Sorbets and Granitas
In 2024 I hesitate to commend anything whatsoever about Moscow, but during a visit a few years ago, something struck me. When the wife of an important person went out, she was invariably accompanied by a large man with no neck. Given the circumstances which gave rise to the inspiration for my recipe today, I conclude this may not be such a bad idea in Edinburgh. More of that anon.
As I said in Wednesday's column, sorbets are pretty simple. That's true. I also said that you didn't need an ice cream maker. Also true, but I wouldn't try it without mine and would settle for a granita, which is basically a sorbet with larger ice crystals; however, if Claire Macdonald can do without, so, I guess, can you.
How I came to have an ice cream maker is a little convoluted. In the dim and distant past we used to have a machine which made bread. That was made redundant by me, now the resident bread maker. If you're redundant in this house, you don't last long - keeps me on my toes. It was ruthlessly swapped for a deep fat fryer, one of those ones with a lid. L got fed up with me making chips in the wok when she was out and stinking out the entire house. When that machine failed to have the desired effect it too was out, swapped for a rudimentary ice cream maker. This thing involved a metal bowl which you put in the freezer. Take it out, pour in your mixture and add the lid with built in paddle. Sometimes it worked, sometimes it didn't. This time I was the instrument of change, sneaking in a proper ice cream gizmo with a built in freezer unit. Not as expensive as you might think, and for me an essential tool.
Anyway, back to our fruit purée, water and sugar. Sorbet shuld be smooth. Raspberries and strawberries are favourites in summer. Make sure you blitz them, possibly with a little water. From there you must push the mixture through a fine sieve. Do this even with fruit without pips. Take mango, for example. It's a lot stringier than you think. This process is fiddly and messy - chefs use ready bought fruit purées.
Water and sugar. In essence you make a syrup (sometimes called a stock syrup) by melting granulated sugar in water. This has to be done gently until the sugar has melted, otherwise it crystallises. The next, and most fundamental, question is how much sugar. And for a food blogger the most fundamental problem is writing down recipes for things one does by instinct.
The amount of sugar you will need will obviously vary according to the fruit you're using. Lemon will require more than strawberry. But a batch of strawberrries bought now will need more than those you buy in sun kissed July. Do professional recipes assist? More problems. I have often found the BBC website to be very reliable, but consider this. In her Cookery Bible, for a 3 lemon sorbet Prue Leith suggests 140g of sugar: the BBC calls for 250g. The latter horrifies me. See my citrus recipe below.
There is, however, one extra dimension, although the most basic recipes will ignore it.

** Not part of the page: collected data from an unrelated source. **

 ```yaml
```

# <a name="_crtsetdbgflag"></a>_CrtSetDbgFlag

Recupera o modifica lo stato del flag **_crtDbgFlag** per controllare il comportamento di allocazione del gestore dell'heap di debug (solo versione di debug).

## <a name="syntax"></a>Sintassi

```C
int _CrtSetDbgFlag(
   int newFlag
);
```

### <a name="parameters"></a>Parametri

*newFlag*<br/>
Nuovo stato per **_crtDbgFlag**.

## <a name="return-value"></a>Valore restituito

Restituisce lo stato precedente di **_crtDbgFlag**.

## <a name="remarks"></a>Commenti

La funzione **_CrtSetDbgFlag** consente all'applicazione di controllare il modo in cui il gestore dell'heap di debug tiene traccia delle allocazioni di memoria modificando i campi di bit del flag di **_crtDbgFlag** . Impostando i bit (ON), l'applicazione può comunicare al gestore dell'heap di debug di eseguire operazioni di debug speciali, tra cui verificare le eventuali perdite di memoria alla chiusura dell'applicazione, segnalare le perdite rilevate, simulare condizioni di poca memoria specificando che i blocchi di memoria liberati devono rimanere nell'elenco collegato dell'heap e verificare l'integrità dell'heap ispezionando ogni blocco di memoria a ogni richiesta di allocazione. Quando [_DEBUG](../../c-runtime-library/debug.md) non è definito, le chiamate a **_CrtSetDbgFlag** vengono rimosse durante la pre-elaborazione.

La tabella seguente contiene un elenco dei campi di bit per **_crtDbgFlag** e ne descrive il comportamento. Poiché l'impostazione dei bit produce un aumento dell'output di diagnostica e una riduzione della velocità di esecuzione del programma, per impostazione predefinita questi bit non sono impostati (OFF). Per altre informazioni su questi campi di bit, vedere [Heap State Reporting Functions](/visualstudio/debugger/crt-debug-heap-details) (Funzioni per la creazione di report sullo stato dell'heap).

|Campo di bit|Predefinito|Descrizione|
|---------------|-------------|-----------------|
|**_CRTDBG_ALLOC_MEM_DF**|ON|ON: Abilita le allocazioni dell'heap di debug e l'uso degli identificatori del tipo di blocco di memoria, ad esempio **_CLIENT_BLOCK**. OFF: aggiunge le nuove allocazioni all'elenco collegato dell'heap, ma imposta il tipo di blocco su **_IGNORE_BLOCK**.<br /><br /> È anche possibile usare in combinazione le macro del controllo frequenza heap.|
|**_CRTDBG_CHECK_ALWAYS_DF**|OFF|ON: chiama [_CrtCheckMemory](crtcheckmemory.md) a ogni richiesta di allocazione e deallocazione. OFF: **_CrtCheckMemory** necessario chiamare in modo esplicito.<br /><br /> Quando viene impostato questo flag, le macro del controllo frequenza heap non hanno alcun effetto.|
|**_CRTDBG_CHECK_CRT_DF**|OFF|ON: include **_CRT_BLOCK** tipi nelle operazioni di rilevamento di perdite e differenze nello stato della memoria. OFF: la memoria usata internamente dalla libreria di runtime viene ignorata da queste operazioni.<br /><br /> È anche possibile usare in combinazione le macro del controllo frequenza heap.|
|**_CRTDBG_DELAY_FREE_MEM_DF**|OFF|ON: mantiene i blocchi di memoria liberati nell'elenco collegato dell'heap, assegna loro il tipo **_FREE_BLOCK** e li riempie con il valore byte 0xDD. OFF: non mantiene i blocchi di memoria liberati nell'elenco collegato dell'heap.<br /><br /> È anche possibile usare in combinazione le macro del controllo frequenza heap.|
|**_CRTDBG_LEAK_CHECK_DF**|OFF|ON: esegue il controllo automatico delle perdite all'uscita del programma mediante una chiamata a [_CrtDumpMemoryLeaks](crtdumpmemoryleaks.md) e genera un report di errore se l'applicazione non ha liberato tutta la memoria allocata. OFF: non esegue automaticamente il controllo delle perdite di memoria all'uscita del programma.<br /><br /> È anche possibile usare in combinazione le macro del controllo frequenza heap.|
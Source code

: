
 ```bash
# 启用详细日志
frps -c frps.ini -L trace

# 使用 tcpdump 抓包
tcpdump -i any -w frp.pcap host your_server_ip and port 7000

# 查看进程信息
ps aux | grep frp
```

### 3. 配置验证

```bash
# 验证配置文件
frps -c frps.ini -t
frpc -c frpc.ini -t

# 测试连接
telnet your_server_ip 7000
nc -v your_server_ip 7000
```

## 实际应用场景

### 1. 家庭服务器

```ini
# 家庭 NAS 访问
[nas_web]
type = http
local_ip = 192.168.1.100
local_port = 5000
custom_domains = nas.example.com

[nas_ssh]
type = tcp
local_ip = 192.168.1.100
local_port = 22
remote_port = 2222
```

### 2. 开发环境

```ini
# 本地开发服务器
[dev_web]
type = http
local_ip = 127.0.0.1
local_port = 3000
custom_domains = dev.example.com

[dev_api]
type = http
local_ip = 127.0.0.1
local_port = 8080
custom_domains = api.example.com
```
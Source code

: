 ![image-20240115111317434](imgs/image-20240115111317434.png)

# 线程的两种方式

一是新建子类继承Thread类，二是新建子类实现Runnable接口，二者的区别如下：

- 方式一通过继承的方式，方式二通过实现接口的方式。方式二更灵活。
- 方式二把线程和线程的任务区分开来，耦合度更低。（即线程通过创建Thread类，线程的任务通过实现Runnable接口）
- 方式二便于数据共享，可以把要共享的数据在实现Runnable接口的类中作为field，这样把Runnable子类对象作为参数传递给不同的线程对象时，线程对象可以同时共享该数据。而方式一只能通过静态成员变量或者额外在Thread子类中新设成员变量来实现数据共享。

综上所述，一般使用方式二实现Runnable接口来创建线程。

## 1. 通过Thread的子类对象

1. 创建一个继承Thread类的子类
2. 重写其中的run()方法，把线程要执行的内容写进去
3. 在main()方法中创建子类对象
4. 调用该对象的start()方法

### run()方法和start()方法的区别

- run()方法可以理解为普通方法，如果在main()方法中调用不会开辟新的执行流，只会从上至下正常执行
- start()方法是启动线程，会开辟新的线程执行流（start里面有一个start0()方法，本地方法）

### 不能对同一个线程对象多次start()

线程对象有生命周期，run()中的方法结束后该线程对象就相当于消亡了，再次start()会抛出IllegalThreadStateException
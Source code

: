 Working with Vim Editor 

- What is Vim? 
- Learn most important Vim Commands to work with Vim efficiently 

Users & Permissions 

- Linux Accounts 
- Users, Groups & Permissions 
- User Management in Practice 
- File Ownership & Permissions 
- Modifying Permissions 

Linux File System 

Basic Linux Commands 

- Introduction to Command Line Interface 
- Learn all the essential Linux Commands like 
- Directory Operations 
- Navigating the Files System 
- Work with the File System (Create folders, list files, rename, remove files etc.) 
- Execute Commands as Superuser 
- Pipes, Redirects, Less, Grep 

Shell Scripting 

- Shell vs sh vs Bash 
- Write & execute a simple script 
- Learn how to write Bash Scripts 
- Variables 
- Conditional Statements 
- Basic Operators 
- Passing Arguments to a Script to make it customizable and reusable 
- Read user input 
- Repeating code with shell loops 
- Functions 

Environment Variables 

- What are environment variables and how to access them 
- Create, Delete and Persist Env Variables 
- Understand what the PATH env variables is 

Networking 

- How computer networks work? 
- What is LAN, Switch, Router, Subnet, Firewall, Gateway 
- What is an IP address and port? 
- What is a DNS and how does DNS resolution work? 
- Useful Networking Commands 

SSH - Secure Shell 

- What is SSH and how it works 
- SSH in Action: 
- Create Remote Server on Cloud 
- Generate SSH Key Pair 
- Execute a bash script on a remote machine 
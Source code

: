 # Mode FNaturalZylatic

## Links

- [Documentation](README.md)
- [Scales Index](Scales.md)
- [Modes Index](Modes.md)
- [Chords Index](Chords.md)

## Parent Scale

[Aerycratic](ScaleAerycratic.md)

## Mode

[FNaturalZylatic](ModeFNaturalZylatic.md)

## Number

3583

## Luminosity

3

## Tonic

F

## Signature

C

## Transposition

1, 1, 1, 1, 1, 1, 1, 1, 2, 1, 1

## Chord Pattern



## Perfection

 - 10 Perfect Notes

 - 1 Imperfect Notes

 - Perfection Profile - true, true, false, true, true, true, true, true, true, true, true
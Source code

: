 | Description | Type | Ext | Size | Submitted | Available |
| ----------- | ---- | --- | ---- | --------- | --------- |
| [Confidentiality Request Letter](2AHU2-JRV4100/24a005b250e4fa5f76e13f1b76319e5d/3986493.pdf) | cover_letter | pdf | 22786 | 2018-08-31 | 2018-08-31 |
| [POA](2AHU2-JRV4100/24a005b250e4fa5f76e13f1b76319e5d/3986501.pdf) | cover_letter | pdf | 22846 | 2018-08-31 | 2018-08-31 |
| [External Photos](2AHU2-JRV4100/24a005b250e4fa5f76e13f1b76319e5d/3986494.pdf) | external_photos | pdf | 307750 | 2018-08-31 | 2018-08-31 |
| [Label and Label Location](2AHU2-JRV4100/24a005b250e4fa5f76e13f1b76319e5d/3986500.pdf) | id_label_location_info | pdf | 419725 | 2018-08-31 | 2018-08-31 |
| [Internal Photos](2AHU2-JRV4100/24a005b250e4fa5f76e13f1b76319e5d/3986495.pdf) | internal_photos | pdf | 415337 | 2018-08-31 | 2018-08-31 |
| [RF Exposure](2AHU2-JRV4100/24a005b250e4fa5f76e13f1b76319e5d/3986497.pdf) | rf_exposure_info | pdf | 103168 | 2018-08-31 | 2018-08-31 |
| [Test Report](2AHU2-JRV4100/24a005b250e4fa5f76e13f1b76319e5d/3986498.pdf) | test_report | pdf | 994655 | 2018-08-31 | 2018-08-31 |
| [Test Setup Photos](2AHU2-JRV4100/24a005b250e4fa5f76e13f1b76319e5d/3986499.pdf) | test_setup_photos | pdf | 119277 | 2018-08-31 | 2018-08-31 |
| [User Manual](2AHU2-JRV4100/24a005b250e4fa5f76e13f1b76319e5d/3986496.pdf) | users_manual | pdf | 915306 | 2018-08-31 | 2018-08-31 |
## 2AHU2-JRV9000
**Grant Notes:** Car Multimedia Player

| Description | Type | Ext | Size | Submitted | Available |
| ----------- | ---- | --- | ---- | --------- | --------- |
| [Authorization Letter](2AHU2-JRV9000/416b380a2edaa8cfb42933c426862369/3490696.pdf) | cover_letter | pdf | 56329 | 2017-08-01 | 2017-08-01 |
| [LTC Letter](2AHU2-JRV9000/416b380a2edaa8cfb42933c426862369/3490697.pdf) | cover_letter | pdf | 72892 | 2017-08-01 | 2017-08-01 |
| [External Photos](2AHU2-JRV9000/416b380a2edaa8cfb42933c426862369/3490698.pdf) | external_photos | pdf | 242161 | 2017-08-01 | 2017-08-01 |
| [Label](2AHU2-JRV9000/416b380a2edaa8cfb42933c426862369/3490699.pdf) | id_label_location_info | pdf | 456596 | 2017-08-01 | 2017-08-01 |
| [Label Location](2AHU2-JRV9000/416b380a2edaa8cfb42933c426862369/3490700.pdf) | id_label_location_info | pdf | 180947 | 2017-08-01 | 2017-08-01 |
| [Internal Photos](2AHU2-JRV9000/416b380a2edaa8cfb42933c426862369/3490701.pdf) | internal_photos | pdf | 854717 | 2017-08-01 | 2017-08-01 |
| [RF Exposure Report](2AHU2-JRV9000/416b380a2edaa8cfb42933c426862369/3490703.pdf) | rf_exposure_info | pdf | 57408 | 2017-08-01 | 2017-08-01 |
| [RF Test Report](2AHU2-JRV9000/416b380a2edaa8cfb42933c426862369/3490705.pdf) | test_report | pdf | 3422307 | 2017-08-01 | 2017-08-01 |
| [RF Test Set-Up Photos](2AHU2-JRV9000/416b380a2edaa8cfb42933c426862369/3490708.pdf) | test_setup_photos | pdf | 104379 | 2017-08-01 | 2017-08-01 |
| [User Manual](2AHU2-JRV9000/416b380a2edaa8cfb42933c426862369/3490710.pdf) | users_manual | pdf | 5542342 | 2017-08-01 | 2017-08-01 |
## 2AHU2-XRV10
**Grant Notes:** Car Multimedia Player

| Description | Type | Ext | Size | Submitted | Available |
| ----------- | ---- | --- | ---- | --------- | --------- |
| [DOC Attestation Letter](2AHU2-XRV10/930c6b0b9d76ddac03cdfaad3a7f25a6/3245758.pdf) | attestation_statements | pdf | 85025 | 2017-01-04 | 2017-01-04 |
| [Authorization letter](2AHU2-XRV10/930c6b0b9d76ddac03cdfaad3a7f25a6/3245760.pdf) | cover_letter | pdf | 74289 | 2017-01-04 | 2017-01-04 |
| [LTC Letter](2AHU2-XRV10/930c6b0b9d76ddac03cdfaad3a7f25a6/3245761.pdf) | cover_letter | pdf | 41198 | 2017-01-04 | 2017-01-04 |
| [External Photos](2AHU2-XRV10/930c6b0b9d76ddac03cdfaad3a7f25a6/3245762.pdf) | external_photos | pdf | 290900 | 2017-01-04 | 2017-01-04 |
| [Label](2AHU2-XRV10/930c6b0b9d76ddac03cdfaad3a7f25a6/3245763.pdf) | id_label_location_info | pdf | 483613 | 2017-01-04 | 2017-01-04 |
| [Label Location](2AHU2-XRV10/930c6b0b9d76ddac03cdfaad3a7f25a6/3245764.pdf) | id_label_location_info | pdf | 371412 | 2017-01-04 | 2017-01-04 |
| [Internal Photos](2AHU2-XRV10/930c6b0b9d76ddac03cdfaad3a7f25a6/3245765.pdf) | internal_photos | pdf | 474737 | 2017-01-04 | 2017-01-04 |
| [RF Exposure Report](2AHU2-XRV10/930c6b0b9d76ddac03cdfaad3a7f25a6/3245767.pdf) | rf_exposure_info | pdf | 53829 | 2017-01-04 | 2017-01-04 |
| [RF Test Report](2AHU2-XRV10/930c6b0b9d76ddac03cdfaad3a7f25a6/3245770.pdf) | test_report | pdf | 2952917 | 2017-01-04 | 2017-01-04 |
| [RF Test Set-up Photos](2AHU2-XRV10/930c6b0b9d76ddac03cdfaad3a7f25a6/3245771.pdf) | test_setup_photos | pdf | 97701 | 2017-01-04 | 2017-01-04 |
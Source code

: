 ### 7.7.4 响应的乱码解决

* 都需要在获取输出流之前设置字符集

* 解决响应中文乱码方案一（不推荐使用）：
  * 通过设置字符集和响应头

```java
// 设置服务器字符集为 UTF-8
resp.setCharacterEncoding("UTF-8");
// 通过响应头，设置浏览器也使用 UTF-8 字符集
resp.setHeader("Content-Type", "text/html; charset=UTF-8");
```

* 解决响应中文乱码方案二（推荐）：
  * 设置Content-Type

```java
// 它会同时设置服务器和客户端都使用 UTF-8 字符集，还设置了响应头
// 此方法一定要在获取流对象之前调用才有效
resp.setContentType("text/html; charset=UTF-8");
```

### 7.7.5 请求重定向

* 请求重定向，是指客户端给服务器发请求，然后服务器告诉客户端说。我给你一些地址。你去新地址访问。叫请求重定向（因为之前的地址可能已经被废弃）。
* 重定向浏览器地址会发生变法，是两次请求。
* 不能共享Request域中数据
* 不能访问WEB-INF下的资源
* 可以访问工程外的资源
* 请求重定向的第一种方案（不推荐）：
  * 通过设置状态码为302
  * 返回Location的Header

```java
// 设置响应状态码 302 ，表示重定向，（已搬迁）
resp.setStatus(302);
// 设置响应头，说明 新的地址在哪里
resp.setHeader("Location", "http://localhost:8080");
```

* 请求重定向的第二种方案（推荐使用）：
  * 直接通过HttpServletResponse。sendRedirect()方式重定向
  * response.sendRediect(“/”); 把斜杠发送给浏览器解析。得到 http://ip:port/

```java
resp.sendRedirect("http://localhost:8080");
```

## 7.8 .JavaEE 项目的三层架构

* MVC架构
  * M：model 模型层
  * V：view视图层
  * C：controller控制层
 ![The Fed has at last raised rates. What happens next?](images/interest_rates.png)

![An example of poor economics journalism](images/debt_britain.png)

When the culinary genius that is Craig Wood of The Wee Restaurant in North Queensferry was advising me, he called for a beaten egg white. I can't remember at what stage he added his*, but I think it was just before the mixture went into the freezing machine. Prue and Claire make theirs in a box in the freezer, large enough to allow them to whip the mixture regularly for smoothness. They add the egg white once the mix has begun to set. With my wee ice cream gizmo that really wouldn't work, so I add mine to the mixture before it goes into the machine. I have also made it without. I'd appreciate comments from experts on this.
You want to mix the fruit and the syrup. If you're not confident about your sugar ratios, do this in stages, tasting as you go. Pour the mixture into your ice cream maker and freeze according to the instructions.
I begin with a simplified version of a Claire Macdonald recipe for the simple reason that I trust her when it comes to sugar. You can make your own mind up.
Raspberry Sorbet
Ingredients
1kg raspberries; 600ml water; 175g granulated sugar; pared rind and juice of 2 lemons; 3 beaten egg whites.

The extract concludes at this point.